The press release states:
Dictator Assad and elements within the Syrian Opposition, you now have the undivided attention of Anonymous. Our request is a simple one; cease fire immediately and stop the violence towards the innocent or you will feel our wrath. We are oceans far from you, but closer than the jugular vein.
Monday night, they sprang into action, taking down thawraonline.sy, a media/propaganda site; albaathmedia.sy, the site for the Syrian Renault dealership; and the official government sites for Damascus and Aleppo, among others. They leaked emails of government users. According to Blackplans, they have positively identified—that is, doxed—five key members of the Syrian Electronic Army (although the Jester, as always, tried to claim credit). But there was more. Much more.
— Luminary (@aluminary) August 30, 2013
I was contacted by Luminary, one of the key figures of #OpSyria, and alerted to another hack: the Syrian customs system, the master index of every item that enters the country. Apparently the digital border is as porous as the geographic one, because they grabbed masses of data from the website, not all of it of obvious interest or purpose.
“It’s really not that interesting. Just funny that we took it :D,” he told us.
In the Pastebin document in which they posted some of the highlights, they included a hit counter for the website (my personal blog gets more traffic) and said, “This serves no actual purpose other than for us to laugh that we retrieved it. This entire database has basically been our playground.” Also included were a cross-section of emails—hotmail, Syria, really?—and some mysterious codes.
The intro reads:
PRETENTIOUS MINIATURE PRESS RELEASE:
Gather round, children, and listen to the story about the time Anonymous kicked the Syrian government in its bollocks. It was a warm September’s evening on planet Earth. People all around were threatening to launch missiles at each other and we were, as always, being hackers on steroids.

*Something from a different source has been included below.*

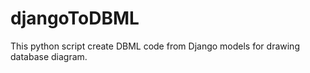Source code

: # djangoToDBML
This python script create DBML code from Django models for drawing database diagram.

So we decided to roll our main battle tank of highly sophisticated intrusions over to the enemy fort being guarded by Syria. Hilariously, they were too busy defending their airfields for the imminent cruise missile strike to notice as we quietly and swiftly snuck in and started making off with their booty.
Below is a vast amount of text data, some of it we don’t even know the meaning of, from customs.gov.sy. All of this information came directly from a Syrian government database and was trying to not be seen. But because the Syrian government was too busy spending money to gas their own civilians, they couldn’t be bothered to exhibit any signs of securing their own shit. (print that word in the press, please. :D)
As always is the tradition:
In case the press wants proof that we did in fact hack into the Syrian customs like stated, here’s the link to the vulnerability. We invite any curious journalists and detractors to visit that link, stick an apostrophe onto the end of that bitch and watch the SQL errors flow.
For the record, yes, I saw the SQL errors. And now I suppose I can’t go to Syria anymore.
If you’re thinking, “Hey, wait a minute, Anonymous opposes war with Syria, doesn’t it?,” you’d be partly right. As always in the hacktivist collective, the left hand may not know what the right hand is doing, and in fact the various hands of Anonymous are often not even speaking to one another. That explains why YourAnonNews released (with great fanfare) a list of phone numbers for state representatives and senators, encouraging people to call and demand that their elected officials vote down any initiative to authorize war with Syria. But that’s #OpSyria911, not #OpSyria.
Luminary wanted us to pass along a message:
We did it for two things: The people of Syria against their oppressive regime.
and the Lulz.
The Syrian Electronic Army at least isn’t laughing.